Um dos motivos de eu ter voltado a Porto Alegre, em vez de São Paulo, foi esse. Por mais que eu adore São Paulo, é uma cidade que parece não permitir que uma pessoa se sinta bem quando isolada, mesmo que seja um isolamento estratégico e temporário. Porto Alegre permite um pouco mais. Em parte é a oferta desnorteante de coisas maravilhosas para fazer, ver e comer em São Paulo, somada àquele éter cósmico de gente interessante e dinheiro que se torna um catalisador de ambições, que faz o sujeito se sentir um pouco culpado de ficar em casa com o celular desligado cortando advérbios de um texto que ninguém pediu pra ele fazer. Em parte, é psicológico mesmo.
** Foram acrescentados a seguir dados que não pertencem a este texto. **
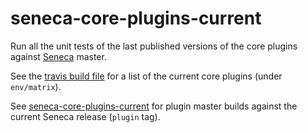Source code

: # seneca-core-plugins-current
Run all the unit tests of the last published versions of the core plugins against [Seneca](senecajs.org) master.

See the [travis build file](.travis.yml) for a list of the current core plugins (under `env/matrix`).

See [seneca-core-plugins-current](senecajs/seneca-core-plugins-current) for plugin master builds against the current Seneca release (`plugin` tag).


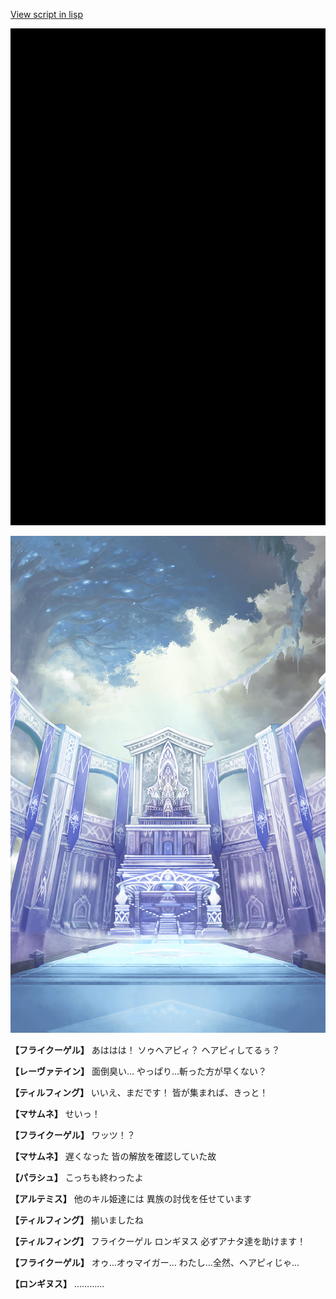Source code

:[View script in lisp](../scripts/202316193.txt)

![bg_black.png](../images/backgrounds/bg_black.png)

![altar.png](../images/backgrounds/altar.png)

**【フライクーゲル】**
あははは！
ソゥヘアピィ？
ヘアピィしてるぅ？

**【レーヴァテイン】**
面倒臭い…
やっぱり…斬った方が早くない？

**【ティルフィング】**
いいえ、まだです！
皆が集まれば、きっと！

**【マサムネ】**
せいっ！

**【フライクーゲル】**
ワッツ！？

**【マサムネ】**
遅くなった
皆の解放を確認していた故

**【パラシュ】**
こっちも終わったよ

**【アルテミス】**
他のキル姫達には
異族の討伐を任せています

**【ティルフィング】**
揃いましたね

**【ティルフィング】**
フライクーゲル
ロンギヌス
必ずアナタ達を助けます！

**【フライクーゲル】**
オゥ…オゥマイガー…
わたし…全然、ヘアピィじゃ…

**【ロンギヌス】**
…………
Porto Alegre também é uma cidade com uma oferta grande de distrações que valem a pena, mas por alguma razão acho mais fácil  abdicar temporariamente de certas coisas aqui.

E enfim, é a minha cidade, por mais que eu a deixe.

E essa nova edição do Ulisses traduzida pelo Galindo, hein? Tá parecendo bem crocante. Quando sai? Preciso ler o Ulysses antes. Deu de palhaçada, ninguém mais é criança aqui.